-------- Records for processing --------
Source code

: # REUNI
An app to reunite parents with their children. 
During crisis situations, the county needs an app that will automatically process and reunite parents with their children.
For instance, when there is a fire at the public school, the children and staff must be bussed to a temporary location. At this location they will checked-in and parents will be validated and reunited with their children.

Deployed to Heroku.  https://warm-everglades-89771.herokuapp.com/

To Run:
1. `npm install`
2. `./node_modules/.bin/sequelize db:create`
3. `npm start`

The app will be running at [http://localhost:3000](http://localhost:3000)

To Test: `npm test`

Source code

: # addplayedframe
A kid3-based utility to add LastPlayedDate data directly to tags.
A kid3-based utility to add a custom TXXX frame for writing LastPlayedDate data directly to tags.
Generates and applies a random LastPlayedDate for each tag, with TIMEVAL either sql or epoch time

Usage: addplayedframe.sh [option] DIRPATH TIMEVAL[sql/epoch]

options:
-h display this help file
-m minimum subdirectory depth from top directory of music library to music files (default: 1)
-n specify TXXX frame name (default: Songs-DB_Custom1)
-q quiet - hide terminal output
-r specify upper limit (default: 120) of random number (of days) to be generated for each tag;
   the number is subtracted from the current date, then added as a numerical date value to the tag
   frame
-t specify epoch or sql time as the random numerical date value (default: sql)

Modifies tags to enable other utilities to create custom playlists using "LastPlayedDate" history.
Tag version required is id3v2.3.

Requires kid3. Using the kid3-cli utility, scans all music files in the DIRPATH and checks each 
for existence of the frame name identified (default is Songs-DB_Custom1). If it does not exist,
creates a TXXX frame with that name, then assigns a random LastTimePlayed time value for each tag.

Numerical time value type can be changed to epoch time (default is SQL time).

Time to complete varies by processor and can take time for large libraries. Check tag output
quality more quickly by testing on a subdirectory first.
--------
• _What to produce_
Copy out every record above once more, precisely as written.

• _Solved exercise_
Source code

: # REUNI
An app to reunite parents with their children. 
During crisis situations, the county needs an app that will automatically process and reunite parents with their children.
For instance, when there is a fire at the public school, the children and staff must be bussed to a temporary location. At this location they will checked-in and parents will be validated and reunited with their children.

Deployed to Heroku.  https://warm-everglades-89771.herokuapp.com/

To Run:
1. `npm install`
2. `./node_modules/.bin/sequelize db:create`
3. `npm start`

The app will be running at [http://localhost:3000](http://localhost:3000)

To Test: `npm test`

Source code

: # addplayedframe
A kid3-based utility to add LastPlayedDate data directly to tags.
A kid3-based utility to add a custom TXXX frame for writing LastPlayedDate data directly to tags.
Generates and applies a random LastPlayedDate for each tag, with TIMEVAL either sql or epoch time

Usage: addplayedframe.sh [option] DIRPATH TIMEVAL[sql/epoch]

options:
-h display this help file
-m minimum subdirectory depth from top directory of music library to music files (default: 1)
-n specify TXXX frame name (default: Songs-DB_Custom1)
-q quiet - hide terminal output
-r specify upper limit (default: 120) of random number (of days) to be generated for each tag;
   the number is subtracted from the current date, then added as a numerical date value to the tag
   frame
-t specify epoch or sql time as the random numerical date value (default: sql)

Modifies tags to enable other utilities to create custom playlists using "LastPlayedDate" history.
Tag version required is id3v2.3.

Requires kid3. Using the kid3-cli utility, scans all music files in the DIRPATH and checks each 
for existence of the frame name identified (default is Songs-DB_Custom1). If it does not exist,
creates a TXXX frame with that name, then assigns a random LastTimePlayed time value for each tag.

Numerical time value type can be changed to epoch time (default is SQL time).

Time to complete varies by processor and can take time for large libraries. Check tag output
quality more quickly by testing on a subdirectory first.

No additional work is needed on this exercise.